A groundbreaking result for UKIP
It is a stunning result and I think it has the potential, and let's not put it at more than that, to be groundbreaking.
Before the last election, the main parties said that if there was a coalition the roof would fall in.
Well two things have happened since then - we have had a coalition and the roof clearly hasn't fallen in.
So I think you can look at today and see perhaps a sense that politics might, just might, be beginning to break up and people think well voting for a minor party can make a difference.
Of course the other factor is, that in the past people have tended to turn to the Lib Dems when they feel like making a protest and clearly they don't want to do that, because the Lib Dems are in government and they partly blame them for the problems.

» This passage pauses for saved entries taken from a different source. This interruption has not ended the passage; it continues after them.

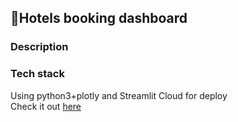 ## 🏡Hotels booking dashboard
### Description 

### Tech stack
Using python3+plotly and Streamlit Cloud for deploy  
Check it out [here](https://share.streamlit.io/iilyazakos/hotels_dashboard/app.py)
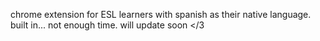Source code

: chrome extension for ESL learners with spanish as their native language. built in... not enough time. will update soon </3

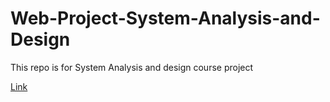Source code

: # Web-Project-System-Analysis-and-Design
This repo is for System Analysis and design course project

[Link](https://sayanta28.github.io/Web-Project-System-Analysis-and-Design/)
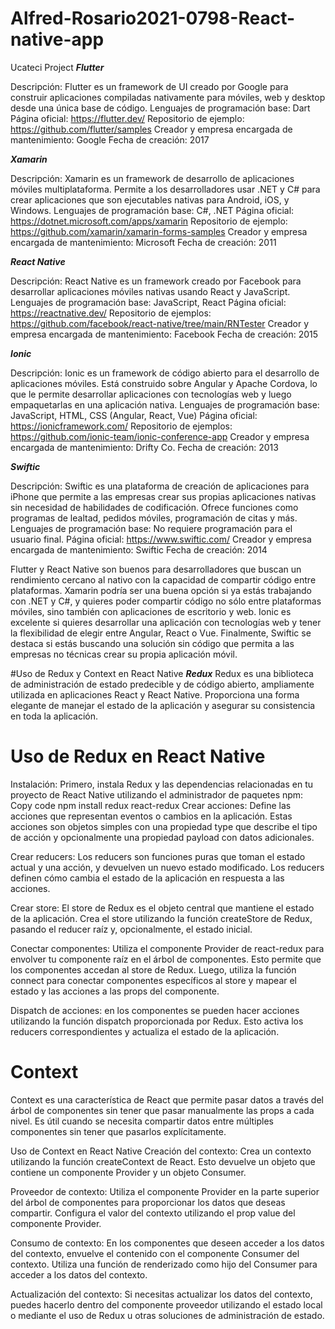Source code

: # Alfred-Rosario2021-0798-React-native-app
Ucateci Project
***Flutter***

Descripción: Flutter es un framework de UI creado por Google para construir aplicaciones compiladas nativamente para móviles, web y desktop desde una única base de código.
Lenguajes de programación base: Dart
Página oficial: https://flutter.dev/
Repositorio de ejemplo: https://github.com/flutter/samples
Creador y empresa encargada de mantenimiento: Google
Fecha de creación: 2017

***Xamarin***

Descripción: Xamarin es un framework de desarrollo de aplicaciones móviles multiplataforma. Permite a los desarrolladores usar .NET y C# para crear aplicaciones que son ejecutables nativas para Android, iOS, y Windows.
Lenguajes de programación base: C#, .NET
Página oficial: https://dotnet.microsoft.com/apps/xamarin
Repositorio de ejemplo: https://github.com/xamarin/xamarin-forms-samples
Creador y empresa encargada de mantenimiento: Microsoft
Fecha de creación: 2011

***React Native***

Descripción: React Native es un framework creado por Facebook para desarrollar aplicaciones móviles nativas usando React y JavaScript.
Lenguajes de programación base: JavaScript, React
Página oficial: https://reactnative.dev/
Repositorio de ejemplos: https://github.com/facebook/react-native/tree/main/RNTester
Creador y empresa encargada de mantenimiento: Facebook
Fecha de creación: 2015

***Ionic***

Descripción: Ionic es un framework de código abierto para el desarrollo de aplicaciones móviles. Está construido sobre Angular y Apache Cordova, lo que le permite desarrollar aplicaciones con tecnologías web y luego empaquetarlas en una aplicación nativa.
Lenguajes de programación base: JavaScript, HTML, CSS (Angular, React, Vue)
Página oficial: https://ionicframework.com/
Repositorio de ejemplos: https://github.com/ionic-team/ionic-conference-app
Creador y empresa encargada de mantenimiento: Drifty Co.
Fecha de creación: 2013

***Swiftic***

Descripción: Swiftic es una plataforma de creación de aplicaciones para iPhone que permite a las empresas crear sus propias aplicaciones nativas sin necesidad de habilidades de codificación. Ofrece funciones como programas de lealtad, pedidos móviles, programación de citas y más.
Lenguajes de programación base: No requiere programación para el usuario final.
Página oficial: https://www.swiftic.com/
Creador y empresa encargada de mantenimiento: Swiftic
Fecha de creación: 2014

Flutter y React Native son buenos para desarrolladores que buscan un rendimiento cercano al nativo con la capacidad de compartir código entre plataformas.
Xamarin podría ser una buena opción si ya estás trabajando con .NET y C#, y quieres poder compartir código no sólo entre plataformas móviles, sino también con aplicaciones de escritorio y web.
Ionic es excelente si quieres desarrollar una aplicación con tecnologías web y tener la flexibilidad de elegir entre Angular, React o Vue.
Finalmente, Swiftic se destaca si estás buscando una solución sin código que permita a las empresas no técnicas crear su propia aplicación móvil.


#Uso de Redux y Context en React Native
***Redux***
Redux es una biblioteca de administración de estado predecible y de código abierto, ampliamente utilizada en aplicaciones React y React Native. Proporciona una forma elegante de manejar el estado de la aplicación y asegurar su consistencia en toda la aplicación.

# Uso de Redux en React Native

Instalación: Primero, instala Redux y las dependencias relacionadas en tu proyecto de React Native utilizando el administrador de paquetes npm:
Copy code
npm install redux react-redux
Crear acciones: Define las acciones que representan eventos o cambios en la aplicación. Estas acciones son objetos simples con una propiedad type que describe el tipo de acción y opcionalmente una propiedad payload con datos adicionales.

Crear reducers: Los reducers son funciones puras que toman el estado actual y una acción, y devuelven un nuevo estado modificado. Los reducers definen cómo cambia el estado de la aplicación en respuesta a las acciones.

Crear store: El store de Redux es el objeto central que mantiene el estado de la aplicación. Crea el store utilizando la función createStore de Redux, pasando el reducer raíz y, opcionalmente, el estado inicial.

Conectar componentes: Utiliza el componente Provider de react-redux para envolver tu componente raíz en el árbol de componentes. Esto permite que los componentes accedan al store de Redux. Luego, utiliza la función connect para conectar componentes específicos al store y mapear el estado y las acciones a las props del componente.

Dispatch de acciones: en los componentes se pueden hacer acciones utilizando la función dispatch proporcionada por Redux. Esto activa los reducers correspondientes y actualiza el estado de la aplicación.

# Context

Context es una característica de React que permite pasar datos a través del árbol de componentes sin tener que pasar manualmente las props a cada nivel. Es útil cuando se necesita compartir datos entre múltiples componentes sin tener que pasarlos explícitamente.

Uso de Context en React Native
Creación del contexto: Crea un contexto utilizando la función createContext de React. Esto devuelve un objeto que contiene un componente Provider y un objeto Consumer.

Proveedor de contexto: Utiliza el componente Provider en la parte superior del árbol de componentes para proporcionar los datos que deseas compartir. Configura el valor del contexto utilizando el prop value del componente Provider.

Consumo de contexto: En los componentes que deseen acceder a los datos del contexto, envuelve el contenido con el componente Consumer del contexto. Utiliza una función de renderizado como hijo del Consumer para acceder a los datos del contexto.

Actualización del contexto: Si necesitas actualizar los datos del contexto, puedes hacerlo dentro del componente proveedor utilizando el estado local o mediante el uso de Redux u otras soluciones de administración de estado.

I don't want to overstate these things, clearly there is an element of protest but I think the question is, is it a protest across that broader adjustment of peoples approach to politics and I think that's what would really worry the two biggest parties.
Nigel Farage has quite cleverly combined the issues of Europe and immigration by talking a lot about the threat, as he perceives it, of a lot of Romanians and Bulgarians coming here.
You're going to see him doing a lot more of that.
I think you will see Labour shifting its stance a little bit more on immigration perhaps.
The big question though is for the Tories. Obviously David Cameron has assumed that the secret to winning the next election is to occupy the centre ground and to make it very much a choice between him and Mr Miliband.
That may still work, but his going to have an awful lot of people in his party saying look at what's happening with UKIP, look at why people are voting for them - we've got to shift more over to the ground that they occupy.